Saved data entries
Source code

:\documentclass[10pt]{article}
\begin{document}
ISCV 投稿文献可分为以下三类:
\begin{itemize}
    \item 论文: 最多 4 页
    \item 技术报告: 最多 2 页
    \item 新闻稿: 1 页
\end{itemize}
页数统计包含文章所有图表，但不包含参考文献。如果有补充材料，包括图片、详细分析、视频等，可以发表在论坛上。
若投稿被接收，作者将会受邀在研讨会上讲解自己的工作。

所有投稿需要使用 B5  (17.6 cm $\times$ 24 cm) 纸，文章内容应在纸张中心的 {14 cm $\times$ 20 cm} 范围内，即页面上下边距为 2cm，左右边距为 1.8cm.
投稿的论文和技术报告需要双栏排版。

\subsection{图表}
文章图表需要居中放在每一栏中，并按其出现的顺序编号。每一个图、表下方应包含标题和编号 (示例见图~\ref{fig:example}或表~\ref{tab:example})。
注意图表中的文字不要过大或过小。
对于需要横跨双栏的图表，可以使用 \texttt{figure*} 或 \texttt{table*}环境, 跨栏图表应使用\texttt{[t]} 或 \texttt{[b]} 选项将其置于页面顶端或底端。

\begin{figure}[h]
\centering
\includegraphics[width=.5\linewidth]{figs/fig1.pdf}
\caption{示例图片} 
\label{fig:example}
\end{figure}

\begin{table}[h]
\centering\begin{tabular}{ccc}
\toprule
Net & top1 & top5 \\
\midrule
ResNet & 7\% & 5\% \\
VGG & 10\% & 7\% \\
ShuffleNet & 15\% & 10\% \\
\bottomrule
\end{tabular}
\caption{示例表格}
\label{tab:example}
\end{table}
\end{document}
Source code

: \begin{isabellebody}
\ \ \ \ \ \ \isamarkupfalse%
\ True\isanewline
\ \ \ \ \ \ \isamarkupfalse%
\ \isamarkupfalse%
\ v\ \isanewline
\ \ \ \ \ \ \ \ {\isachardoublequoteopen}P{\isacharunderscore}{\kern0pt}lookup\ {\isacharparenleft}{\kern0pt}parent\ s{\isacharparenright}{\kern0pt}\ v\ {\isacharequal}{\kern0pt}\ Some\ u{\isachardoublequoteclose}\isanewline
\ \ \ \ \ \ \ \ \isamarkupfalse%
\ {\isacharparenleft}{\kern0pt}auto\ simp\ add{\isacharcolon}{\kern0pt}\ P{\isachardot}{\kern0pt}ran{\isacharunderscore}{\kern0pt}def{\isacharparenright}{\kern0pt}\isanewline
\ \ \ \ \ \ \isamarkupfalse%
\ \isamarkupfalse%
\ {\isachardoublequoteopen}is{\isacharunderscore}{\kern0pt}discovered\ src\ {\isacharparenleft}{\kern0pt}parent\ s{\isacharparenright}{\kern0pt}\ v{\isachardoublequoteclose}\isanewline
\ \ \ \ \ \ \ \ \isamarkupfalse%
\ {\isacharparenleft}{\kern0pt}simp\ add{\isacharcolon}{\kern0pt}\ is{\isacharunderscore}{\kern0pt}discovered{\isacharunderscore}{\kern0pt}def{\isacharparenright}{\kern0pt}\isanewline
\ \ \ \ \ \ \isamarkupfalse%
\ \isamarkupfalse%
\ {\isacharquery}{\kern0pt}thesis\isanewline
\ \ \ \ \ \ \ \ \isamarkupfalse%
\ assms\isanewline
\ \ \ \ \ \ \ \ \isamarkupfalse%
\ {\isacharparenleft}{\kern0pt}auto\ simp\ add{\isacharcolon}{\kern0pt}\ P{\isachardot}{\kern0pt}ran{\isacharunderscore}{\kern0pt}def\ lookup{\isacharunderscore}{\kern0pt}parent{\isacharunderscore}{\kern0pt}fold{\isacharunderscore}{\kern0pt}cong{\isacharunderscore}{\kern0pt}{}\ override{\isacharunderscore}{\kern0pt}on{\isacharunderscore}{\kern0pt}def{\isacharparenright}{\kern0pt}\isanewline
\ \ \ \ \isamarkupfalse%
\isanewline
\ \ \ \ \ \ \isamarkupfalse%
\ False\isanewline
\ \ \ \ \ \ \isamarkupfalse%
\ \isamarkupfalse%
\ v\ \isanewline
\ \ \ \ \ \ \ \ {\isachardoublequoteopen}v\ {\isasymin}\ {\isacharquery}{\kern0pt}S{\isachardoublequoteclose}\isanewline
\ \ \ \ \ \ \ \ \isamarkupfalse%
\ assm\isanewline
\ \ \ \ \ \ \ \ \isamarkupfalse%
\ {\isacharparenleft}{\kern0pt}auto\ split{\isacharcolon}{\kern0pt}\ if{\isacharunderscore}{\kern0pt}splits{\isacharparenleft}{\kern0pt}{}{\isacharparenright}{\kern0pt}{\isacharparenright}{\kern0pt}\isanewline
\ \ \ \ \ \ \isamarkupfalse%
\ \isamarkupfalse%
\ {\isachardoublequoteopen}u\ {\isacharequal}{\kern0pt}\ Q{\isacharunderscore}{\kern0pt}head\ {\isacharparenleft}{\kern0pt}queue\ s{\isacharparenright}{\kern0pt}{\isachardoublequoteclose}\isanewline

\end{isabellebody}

• [REQUIRED ACTION] Tally of lines with the word "isabellebody": work out how many lines in the records hold it, and give that number only.

• [RESULT] 2